I remember this story, as even though I wasn’t there, it was one of Remus’ fondest memories.
“Remember when you all huddled in the girls toilets, every single gryffie, and Professor McGonagall found and picked up a Patented Daydream Charm on the floor of the toilets? It was really cold down there, so Sirius started another fire, which got quickly put out, and he got locked in a cubicle. Remember?”
He stops whimpering, and this calm glazed look is in his eye, as he stares levelly at the horizon. A darting glance at his stomach makes my own stomach lurch and twist in to a tight knot. The wound in his stomach is deep, and a cardinal red mess that spreads up his torso. My grip tightens on his head, because I don’t want to lose him, god I don’t.
“Remember when James started to jump up on the toilet seat in there, and then Myrtle humped out of the toilet and grabbed his shoe, so James fell down the...”
The flick of a wand, and the hiss of a spell. It feels like the searing pain of getting burned and getting frozen. It’s undescribable, and it shoots down every bone in my body. I can hear the faint cackling of a death eater several steps behind me, as he races off having just killed me.
I don’t care. All I feel is agony as I fall down heavily beside my husband, the trembling feel of death deepening. My voice is a whisper now, and my shivering hand is shuddering inside Remus’ cold limp grip.
He’s dead, oh god, he’s dead.
“Remember holding your son for the first time,” I whisper softly, because even though I know he can’t hear me, I’m saying it for myself. The image of Teddy fitting perfectly in the crook of my arm is imprinted on the front of my mind, the way he gripped my finger tightly in his chubby fist and wouldn't let go for anything.

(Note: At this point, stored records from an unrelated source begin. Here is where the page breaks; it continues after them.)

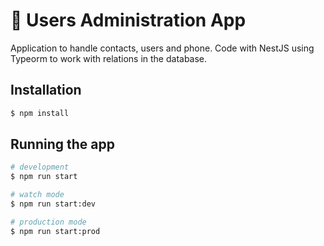 # 📝 Users Administration App

Application to handle contacts, users and phone. Code with NestJS using Typeorm to work with relations in the database.

## Installation

```bash
$ npm install
```

## Running the app

```bash
# development
$ npm run start

# watch mode
$ npm run start:dev

# production mode
$ npm run start:prod
```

Hot tears start to prick at my eyes, and I say to myself that the stillness of the forest is the perfect place to die. I can't stop the fat salty tears roll though, streaking down my cheeks and dropping on to the forest floor.
“His eyes were beautiful and sparkling blue, just like yours, Remus. They were wide and round, and you looked straight in to them and you knew what his name was straight away. You said it yourself, Remus, you said Teddy.”
Then I choke with rattling lungs, and I give up speaking because my own life is fading like a flickering candle before my eyes.
And right there, I know that whatever happens next, I’m holding on to Remus Lupin’s hand. And like the way Teddy held on to my finger, nothing in the whole world will persuade me to let go.